In this context, there were no differences between patients with DM and patients with ASS in relation to the CTR group. Likewise, in a sub-analysis the vascular parameters were comparable between patients with DM and patients with ASS.
Our results corroborate the only one available study in the literature [19] which showed no differences in the PWV and FMD of DM patient’s parameters compared to a healthy control group. However, we specify patients’ clinical, laboratory, pharmacological treatment, and disease status, and the patients matched by age, gender and ethnicity variables.
In this context, several studies have identified associations between disease status and the worsening of vascular structure and function [20] [21]. However, the chronic use of glucocorticoids results in increased risk factors for cardiovascular diseases, particularly obesity, diabetes and dyslipidemia [22] [23].
In an additional analysis, that considering only patients with DM, Vincze et al. [7] observed a reduction in the patients’ FMD values when compared to those of healthy individuals. However, in this additional analysis, characteristics related to the disease status and the patients’ general characteristics were not described, and the study did not mention whether the patients’ general characteristics were matched to the CTR group [19]. In our study, we observed in a sub-analysis that the values of DM and ASS patients’ FMD and PWV values were comparable to those of the CTR group, which was analyzed separately and matched by age, gender and ethnicity. This provided reliable results.

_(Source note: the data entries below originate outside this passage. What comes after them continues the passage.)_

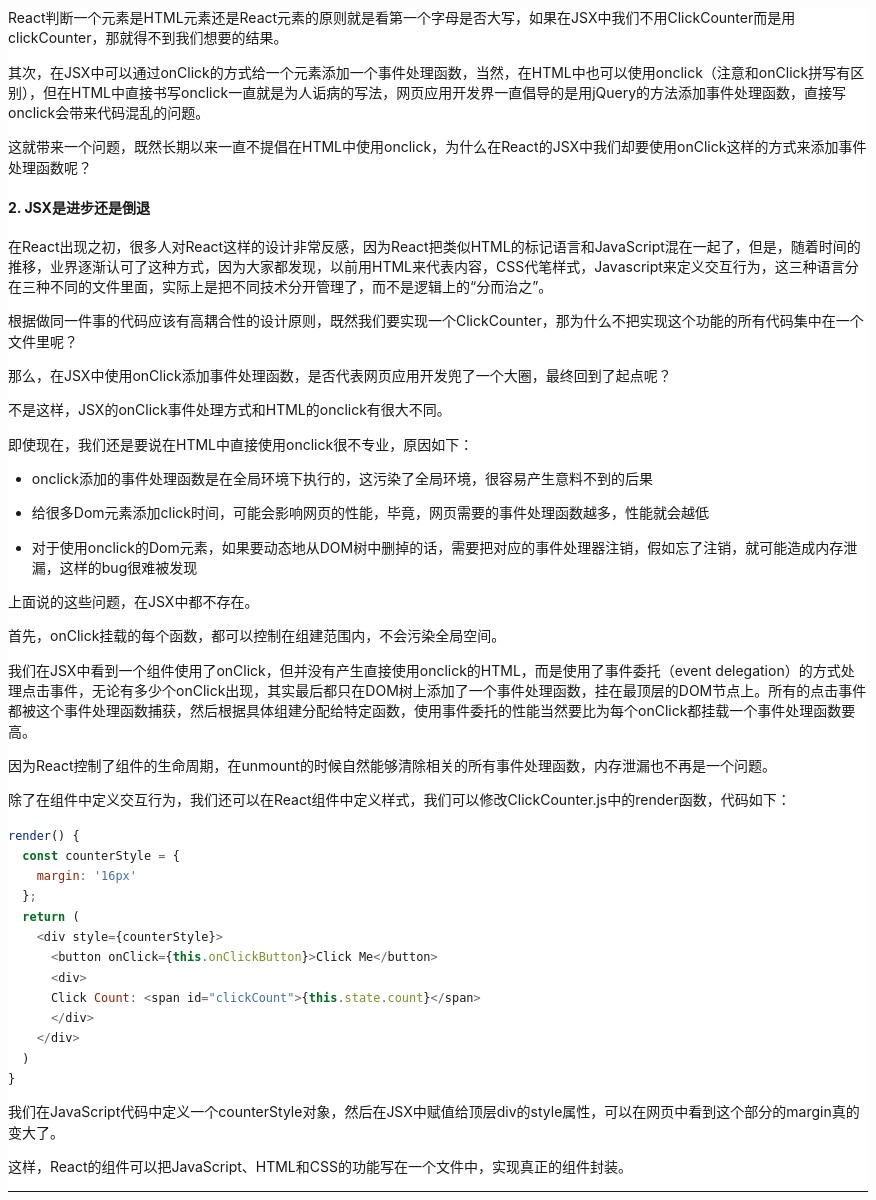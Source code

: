 React判断一个元素是HTML元素还是React元素的原则就是看第一个字母是否大写，如果在JSX中我们不用ClickCounter而是用clickCounter，那就得不到我们想要的结果。

其次，在JSX中可以通过onClick的方式给一个元素添加一个事件处理函数，当然，在HTML中也可以使用onclick（注意和onClick拼写有区别），但在HTML中直接书写onclick一直就是为人诟病的写法，网页应用开发界一直倡导的是用jQuery的方法添加事件处理函数，直接写onclick会带来代码混乱的问题。

这就带来一个问题，既然长期以来一直不提倡在HTML中使用onclick，为什么在React的JSX中我们却要使用onClick这样的方式来添加事件处理函数呢？

#### 2. JSX是进步还是倒退

在React出现之初，很多人对React这样的设计非常反感，因为React把类似HTML的标记语言和JavaScript混在一起了，但是，随着时间的推移，业界逐渐认可了这种方式，因为大家都发现，以前用HTML来代表内容，CSS代笔样式，Javascript来定义交互行为，这三种语言分在三种不同的文件里面，实际上是把不同技术分开管理了，而不是逻辑上的“分而治之”。

根据做同一件事的代码应该有高耦合性的设计原则，既然我们要实现一个ClickCounter，那为什么不把实现这个功能的所有代码集中在一个文件里呢？

那么，在JSX中使用onClick添加事件处理函数，是否代表网页应用开发兜了一个大圈，最终回到了起点呢？

不是这样，JSX的onClick事件处理方式和HTML的onclick有很大不同。

即使现在，我们还是要说在HTML中直接使用onclick很不专业，原因如下：

* onclick添加的事件处理函数是在全局环境下执行的，这污染了全局环境，很容易产生意料不到的后果

* 给很多Dom元素添加click时间，可能会影响网页的性能，毕竟，网页需要的事件处理函数越多，性能就会越低

* 对于使用onclick的Dom元素，如果要动态地从DOM树中删掉的话，需要把对应的事件处理器注销，假如忘了注销，就可能造成内存泄漏，这样的bug很难被发现

上面说的这些问题，在JSX中都不存在。

首先，onClick挂载的每个函数，都可以控制在组建范围内，不会污染全局空间。

我们在JSX中看到一个组件使用了onClick，但并没有产生直接使用onclick的HTML，而是使用了事件委托（event delegation）的方式处理点击事件，无论有多少个onClick出现，其实最后都只在DOM树上添加了一个事件处理函数，挂在最顶层的DOM节点上。所有的点击事件都被这个事件处理函数捕获，然后根据具体组建分配给特定函数，使用事件委托的性能当然要比为每个onClick都挂载一个事件处理函数要高。

因为React控制了组件的生命周期，在unmount的时候自然能够清除相关的所有事件处理函数，内存泄漏也不再是一个问题。

除了在组件中定义交互行为，我们还可以在React组件中定义样式，我们可以修改ClickCounter.js中的render函数，代码如下：

```js
render() {
  const counterStyle = {
    margin: '16px'
  };
  return (
    <div style={counterStyle}>
      <button onClick={this.onClickButton}>Click Me</button>
      <div>
      Click Count: <span id="clickCount">{this.state.count}</span>
      </div>
    </div>
  )
}
```

我们在JavaScript代码中定义一个counterStyle对象，然后在JSX中赋值给顶层div的style属性，可以在网页中看到这个部分的margin真的变大了。

这样，React的组件可以把JavaScript、HTML和CSS的功能写在一个文件中，实现真正的组件封装。

---
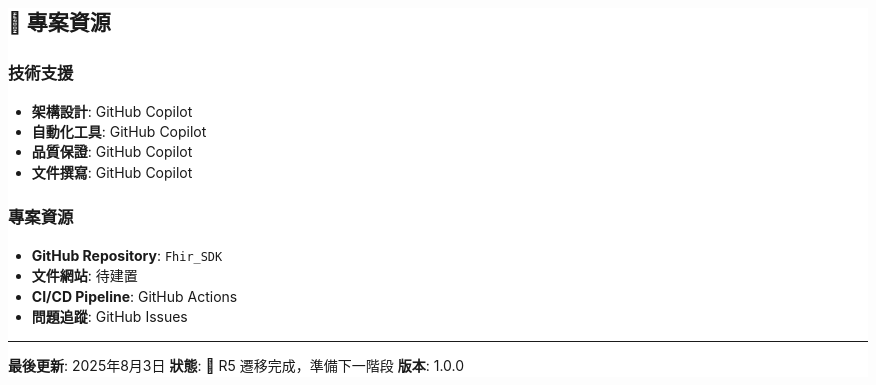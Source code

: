 ## 🔧 **專案資源**

### **技術支援**
- **架構設計**: GitHub Copilot
- **自動化工具**: GitHub Copilot
- **品質保證**: GitHub Copilot
- **文件撰寫**: GitHub Copilot

### **專案資源**
- **GitHub Repository**: `Fhir_SDK`
- **文件網站**: 待建置
- **CI/CD Pipeline**: GitHub Actions
- **問題追蹤**: GitHub Issues

---

**最後更新**: 2025年8月3日
**狀態**: 🎯 R5 遷移完成，準備下一階段
**版本**: 1.0.0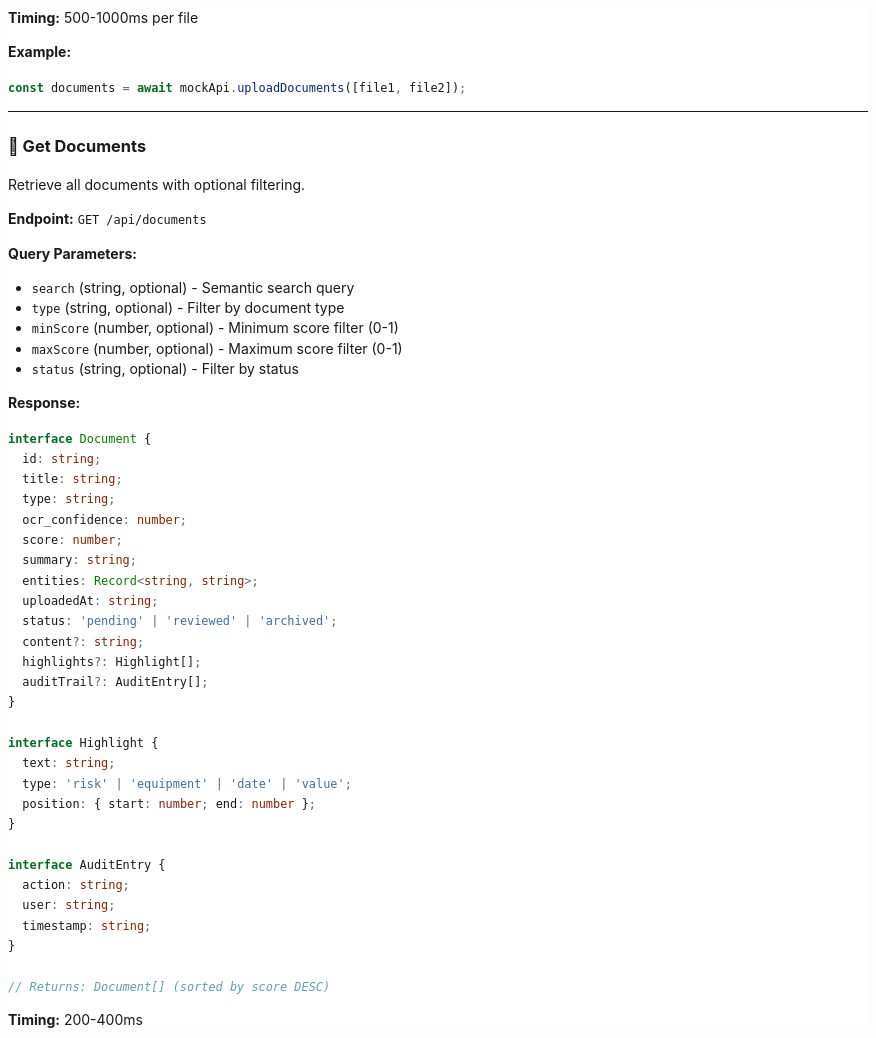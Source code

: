 **Timing:** 500-1000ms per file

**Example:**
```javascript
const documents = await mockApi.uploadDocuments([file1, file2]);
```

---

### 📄 Get Documents

Retrieve all documents with optional filtering.

**Endpoint:** `GET /api/documents`

**Query Parameters:**
- `search` (string, optional) - Semantic search query
- `type` (string, optional) - Filter by document type
- `minScore` (number, optional) - Minimum score filter (0-1)
- `maxScore` (number, optional) - Maximum score filter (0-1)
- `status` (string, optional) - Filter by status

**Response:**
```typescript
interface Document {
  id: string;
  title: string;
  type: string;
  ocr_confidence: number;
  score: number;
  summary: string;
  entities: Record<string, string>;
  uploadedAt: string;
  status: 'pending' | 'reviewed' | 'archived';
  content?: string;
  highlights?: Highlight[];
  auditTrail?: AuditEntry[];
}

interface Highlight {
  text: string;
  type: 'risk' | 'equipment' | 'date' | 'value';
  position: { start: number; end: number };
}

interface AuditEntry {
  action: string;
  user: string;
  timestamp: string;
}

// Returns: Document[] (sorted by score DESC)
```

**Timing:** 200-400ms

Our study’s results suggest that stable SAMs with dyslipidemia or systemic arterial hypertension do not promote eventual endothelial dysfunction or increased arterial stiffness per se as previously reported in some studies [21].
Regarding our study’s limitations, the number of patients in the present study precludes any population stratification. In addition, we did not analyze other variables related to endothelial function (i.e., menstrual cycle, retrograde and anterograde flow), so we cannot propose an overall understanding of the functional arterial parameters. Given these limitations, it is eminently necessary to carry out studies that examine such variables.
In conclusion, there are no differences in the structural and functional parameters of large arterial vessels in adult females with stable forms of DM and ASS, when compared to healthy individuals.